GAITHERSBURG, Md—The Oncologic Drugs Advisory Committee (ODAC) has unanimously recommended the accelerated approval of Temodal Capsules (temozolomide, Schering-Plough) for the treatment of anaplastic astrocytoma at first relapse following treatment with a nitrosourea and procarbazine(Drug information on procarbazine). Accelerated approval requires the company to conduct further research to demonstrate the drug’s safety and efficacy.
The ODAC panel declined, however, to recommend that the FDA approve the drug for use in patients with relapsed glioblastoma multiforme. That decision came in an 11 to 0 vote, with one abstention.
Temodal, the first of a new class of drugs called imidazotetrazines, is an oral cytotoxic agent that acts by damaging the DNA of cancer cells.

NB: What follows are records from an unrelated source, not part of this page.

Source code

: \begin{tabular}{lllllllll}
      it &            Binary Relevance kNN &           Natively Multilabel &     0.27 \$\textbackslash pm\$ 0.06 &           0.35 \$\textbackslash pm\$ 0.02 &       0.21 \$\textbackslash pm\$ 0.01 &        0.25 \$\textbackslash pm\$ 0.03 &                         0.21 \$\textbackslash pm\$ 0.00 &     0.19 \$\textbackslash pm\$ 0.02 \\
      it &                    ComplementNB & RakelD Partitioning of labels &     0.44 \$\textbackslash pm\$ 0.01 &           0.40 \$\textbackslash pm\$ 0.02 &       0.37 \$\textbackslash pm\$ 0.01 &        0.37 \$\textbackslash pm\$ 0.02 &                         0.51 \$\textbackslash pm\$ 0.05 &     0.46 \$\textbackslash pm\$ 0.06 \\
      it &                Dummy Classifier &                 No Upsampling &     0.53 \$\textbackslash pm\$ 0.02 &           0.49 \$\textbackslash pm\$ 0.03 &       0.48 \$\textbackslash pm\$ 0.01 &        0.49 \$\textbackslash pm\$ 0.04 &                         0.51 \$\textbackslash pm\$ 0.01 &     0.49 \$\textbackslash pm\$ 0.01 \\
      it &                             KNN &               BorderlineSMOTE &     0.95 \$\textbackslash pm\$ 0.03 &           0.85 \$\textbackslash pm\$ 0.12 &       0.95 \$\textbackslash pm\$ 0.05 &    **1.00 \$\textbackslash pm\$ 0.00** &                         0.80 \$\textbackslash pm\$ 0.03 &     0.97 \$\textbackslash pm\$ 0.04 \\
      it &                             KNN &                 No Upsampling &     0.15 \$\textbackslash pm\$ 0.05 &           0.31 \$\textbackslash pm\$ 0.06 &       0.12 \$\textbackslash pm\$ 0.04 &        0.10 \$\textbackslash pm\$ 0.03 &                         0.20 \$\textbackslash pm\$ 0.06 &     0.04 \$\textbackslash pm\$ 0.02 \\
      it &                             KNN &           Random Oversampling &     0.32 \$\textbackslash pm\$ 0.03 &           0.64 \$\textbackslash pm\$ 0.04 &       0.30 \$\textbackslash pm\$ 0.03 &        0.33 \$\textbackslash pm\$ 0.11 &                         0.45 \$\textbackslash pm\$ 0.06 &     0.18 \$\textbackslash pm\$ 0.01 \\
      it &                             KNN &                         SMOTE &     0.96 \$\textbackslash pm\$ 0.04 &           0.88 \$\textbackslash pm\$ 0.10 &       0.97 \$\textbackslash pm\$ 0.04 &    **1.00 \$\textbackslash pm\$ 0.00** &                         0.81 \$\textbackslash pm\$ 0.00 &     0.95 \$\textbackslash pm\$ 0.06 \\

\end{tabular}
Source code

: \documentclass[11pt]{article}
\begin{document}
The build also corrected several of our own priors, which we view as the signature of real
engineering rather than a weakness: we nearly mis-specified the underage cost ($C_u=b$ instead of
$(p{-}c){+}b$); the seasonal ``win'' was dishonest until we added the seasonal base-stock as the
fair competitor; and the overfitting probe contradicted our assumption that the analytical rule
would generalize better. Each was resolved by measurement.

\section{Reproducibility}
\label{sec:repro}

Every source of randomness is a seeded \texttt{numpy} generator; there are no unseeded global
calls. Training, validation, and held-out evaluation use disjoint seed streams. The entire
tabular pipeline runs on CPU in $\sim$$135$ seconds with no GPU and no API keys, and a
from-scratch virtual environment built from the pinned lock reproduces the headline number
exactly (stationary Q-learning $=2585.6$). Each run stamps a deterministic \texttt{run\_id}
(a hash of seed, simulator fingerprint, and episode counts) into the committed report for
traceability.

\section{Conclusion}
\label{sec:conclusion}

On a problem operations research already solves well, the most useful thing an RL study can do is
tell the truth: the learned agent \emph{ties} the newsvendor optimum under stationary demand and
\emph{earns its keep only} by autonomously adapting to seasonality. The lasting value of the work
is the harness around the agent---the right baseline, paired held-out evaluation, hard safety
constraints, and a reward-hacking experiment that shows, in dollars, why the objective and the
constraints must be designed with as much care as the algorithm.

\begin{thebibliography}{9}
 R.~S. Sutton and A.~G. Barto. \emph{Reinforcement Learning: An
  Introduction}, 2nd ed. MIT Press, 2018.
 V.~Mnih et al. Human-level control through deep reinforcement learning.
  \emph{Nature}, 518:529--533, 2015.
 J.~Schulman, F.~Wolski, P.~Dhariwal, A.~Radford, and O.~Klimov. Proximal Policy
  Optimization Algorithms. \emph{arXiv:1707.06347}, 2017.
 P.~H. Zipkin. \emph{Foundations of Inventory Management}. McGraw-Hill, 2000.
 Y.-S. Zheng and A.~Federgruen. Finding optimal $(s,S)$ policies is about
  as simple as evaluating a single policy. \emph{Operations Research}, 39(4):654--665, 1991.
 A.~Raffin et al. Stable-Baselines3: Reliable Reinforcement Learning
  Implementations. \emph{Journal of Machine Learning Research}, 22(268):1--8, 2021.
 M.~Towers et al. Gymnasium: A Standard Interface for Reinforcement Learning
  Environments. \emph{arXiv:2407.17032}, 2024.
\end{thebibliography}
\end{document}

Schering-Plough presented data from three studies: a randomized, controlled, open-label phase III pivotal trial that compared Temodal against procarbazine in patients with relapsed glioblastoma multiforme; a phase II study of Temodal in patients with relapsed glioblastoma multiforme; and a phase II study of the drug in patients with relapsed anaplastic astrocytoma. All three studies used 6-month progression-free survival as the primary endpoint. Secondary endpoints were response rates, quality of life, and overall survival.
FDA staff, however, pointed out that the agency “has not accepted tumor response rate or time to tumor progression as the primary basis for approval of drugs for the treatment of malignant gliomas.” ODAC members agreed 11 to 1 that a demonstrated improvement in survival was required for the committee to recommend Temodal’s approval for use in malignant glioma.
The company presented data that showed a median survival of 7.34 months and a 6-month survival of 60% for the 112 Temodal patients in its pivotal study. The 113 patients in the procarbazine arm had a median survival of 5.82 months and 48% survival at 6 months. These survival data had a P value of .067. The FDA review team reported almost identical survival rates with a P value of .07.
“We’re tantalized with the borderline significance level,” said Richard M. Simon, DSc, chief of the NCI’s Biometric Research Branch. However, Dr. Simon criticized the study design as not providing an adequate means of comparison between the two arms. As a result, he said, “there is no evidence of a survival benefit.”
The phase II study of Temodal in patients with relapsed anaplastic astro-cytomas was better received. The study consisted of 162 patients treated in 32 centers. According to Sara Zaknoen, MD, of the Schering-Plough Research Institute, 46% of the patients had a 6-month progression-free survival (median, 5.3 months). Overall survival was 75% at 6 months and 56% at 12 months. Median overall survival was 13.6 months.
“Perhaps the most encouraging results were seen in the response rates,” Dr. Zaknoen said. “There were 13 complete responders and 44 partial responders, for a combined response rate of 35%.”
FDA reviewer Martin Cohen, MD, said the agency’s examination of data from 143 patients with evaluable histology showed a combined response rate of 33%, with a median response of 218 days (7.27 months). The FDA review team put median progression-free survival at 6.64 months and 6-month progression-free survival at 52%. The FDA listed overall median survival at 14.61 months and 6-month overall survival at 77.3%.
Adverse Events
In the three studies, 11 patients (9 on Temodal) developed pulmonary emboli and 16 (15 on Temodal) suffered venous thrombosis, according to the FDA analysis. Other adverse events included anemia, neutropenia, and thrombocyto-penia. Thirty-nine patients died within 30 days of treatment; 14 were considered treatment related. Thirty of these patients received Temodal. In the anaplastic astrocytoma study, only one of nine deaths was attributed to treatment.
ODAC members were specifically asked by the FDA to decide whether the phase II study in anaplastic astrocytoma patients showed that Temodal is effective for the treatment of such patients who have had prior treatment with a nitrosourea and procarbazine. They agreed by a unanimous 12 to 0 vote that it was. And by the same vote, they agreed that the safety of Temodal was acceptable for use in anaplastic astrocytoma relapse.
Schering-Plough said following the vote that it would continue working closely with the FDA in its review of Temodal for use in glioblastoma multiforme. The company also has an NDA pending for its use as first-line treatment of advanced metastatic melanoma.
Temodal also recently received approval from the European Commission that will allow marketing of the drug for glioblastoma multiforme in all 15 nations in the European Union.